(Source texts of formatted documents)
+ + + +

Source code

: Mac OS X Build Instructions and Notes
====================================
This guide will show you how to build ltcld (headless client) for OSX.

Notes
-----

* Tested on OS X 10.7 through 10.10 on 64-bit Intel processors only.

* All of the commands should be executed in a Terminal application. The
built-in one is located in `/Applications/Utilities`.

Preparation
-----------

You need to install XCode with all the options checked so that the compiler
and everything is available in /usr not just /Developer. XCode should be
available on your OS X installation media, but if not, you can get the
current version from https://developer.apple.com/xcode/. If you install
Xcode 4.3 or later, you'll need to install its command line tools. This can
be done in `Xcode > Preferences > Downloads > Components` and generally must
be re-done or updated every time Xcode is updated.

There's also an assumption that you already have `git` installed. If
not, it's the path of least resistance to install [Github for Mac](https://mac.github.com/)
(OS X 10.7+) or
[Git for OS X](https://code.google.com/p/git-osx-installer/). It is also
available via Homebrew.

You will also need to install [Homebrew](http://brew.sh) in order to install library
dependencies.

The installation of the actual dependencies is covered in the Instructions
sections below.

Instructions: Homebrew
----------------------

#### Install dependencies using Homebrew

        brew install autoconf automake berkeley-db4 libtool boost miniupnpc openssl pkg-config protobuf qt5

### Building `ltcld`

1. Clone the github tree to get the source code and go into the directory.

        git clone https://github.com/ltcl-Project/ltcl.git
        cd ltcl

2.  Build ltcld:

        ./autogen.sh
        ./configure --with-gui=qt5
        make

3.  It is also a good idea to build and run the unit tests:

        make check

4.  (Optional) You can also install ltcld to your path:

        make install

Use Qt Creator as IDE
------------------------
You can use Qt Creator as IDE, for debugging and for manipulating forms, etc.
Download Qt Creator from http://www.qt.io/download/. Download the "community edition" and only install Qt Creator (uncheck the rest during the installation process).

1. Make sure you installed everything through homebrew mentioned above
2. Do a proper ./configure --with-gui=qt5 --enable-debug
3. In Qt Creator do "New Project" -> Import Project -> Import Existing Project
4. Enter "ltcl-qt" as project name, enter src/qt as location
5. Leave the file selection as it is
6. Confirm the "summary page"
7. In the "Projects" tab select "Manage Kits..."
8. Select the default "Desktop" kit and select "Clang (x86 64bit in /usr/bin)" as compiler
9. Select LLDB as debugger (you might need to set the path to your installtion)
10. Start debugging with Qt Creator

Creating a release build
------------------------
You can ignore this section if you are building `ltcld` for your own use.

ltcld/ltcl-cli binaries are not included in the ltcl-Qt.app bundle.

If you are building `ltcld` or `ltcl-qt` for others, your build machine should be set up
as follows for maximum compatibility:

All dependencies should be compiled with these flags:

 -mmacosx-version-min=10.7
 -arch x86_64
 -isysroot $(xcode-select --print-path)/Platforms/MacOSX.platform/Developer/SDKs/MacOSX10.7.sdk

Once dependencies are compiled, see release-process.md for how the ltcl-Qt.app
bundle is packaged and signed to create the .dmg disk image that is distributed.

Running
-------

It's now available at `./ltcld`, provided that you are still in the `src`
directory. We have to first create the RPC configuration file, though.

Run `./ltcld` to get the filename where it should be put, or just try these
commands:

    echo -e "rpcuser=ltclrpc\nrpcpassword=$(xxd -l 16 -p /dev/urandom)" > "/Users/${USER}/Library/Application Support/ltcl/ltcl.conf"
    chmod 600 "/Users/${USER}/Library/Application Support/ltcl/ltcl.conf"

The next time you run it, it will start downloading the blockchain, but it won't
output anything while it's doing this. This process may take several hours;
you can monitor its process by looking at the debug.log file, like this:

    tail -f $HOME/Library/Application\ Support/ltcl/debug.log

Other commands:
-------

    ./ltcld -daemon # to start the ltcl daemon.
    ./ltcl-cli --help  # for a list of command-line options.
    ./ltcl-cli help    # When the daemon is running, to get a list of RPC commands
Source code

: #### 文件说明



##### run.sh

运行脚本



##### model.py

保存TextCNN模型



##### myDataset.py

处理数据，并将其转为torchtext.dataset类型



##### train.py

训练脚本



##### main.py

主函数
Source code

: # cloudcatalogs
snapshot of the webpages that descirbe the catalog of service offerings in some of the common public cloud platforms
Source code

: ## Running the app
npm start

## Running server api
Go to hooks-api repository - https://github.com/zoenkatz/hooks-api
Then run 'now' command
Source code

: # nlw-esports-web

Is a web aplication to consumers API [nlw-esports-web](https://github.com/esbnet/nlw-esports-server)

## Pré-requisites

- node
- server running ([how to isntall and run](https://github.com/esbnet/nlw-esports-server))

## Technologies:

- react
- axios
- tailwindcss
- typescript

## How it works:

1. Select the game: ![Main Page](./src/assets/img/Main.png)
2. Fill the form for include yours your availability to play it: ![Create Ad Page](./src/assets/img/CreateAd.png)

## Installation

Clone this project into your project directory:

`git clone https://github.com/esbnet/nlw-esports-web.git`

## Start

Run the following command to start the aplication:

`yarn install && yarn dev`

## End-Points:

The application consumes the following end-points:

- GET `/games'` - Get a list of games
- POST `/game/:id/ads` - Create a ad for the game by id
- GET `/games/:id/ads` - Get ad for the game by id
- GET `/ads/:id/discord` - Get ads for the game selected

+ + + +

Show the lines of the data that hold the word "should".

▸ SOLUTION:
* All of the commands should be executed in a Terminal application. The
and everything is available in /usr not just /Developer. XCode should be
If you are building `ltcld` or `ltcl-qt` for others, your build machine should be set up
All dependencies should be compiled with these flags:
Run `./ltcld` to get the filename where it should be put, or just try these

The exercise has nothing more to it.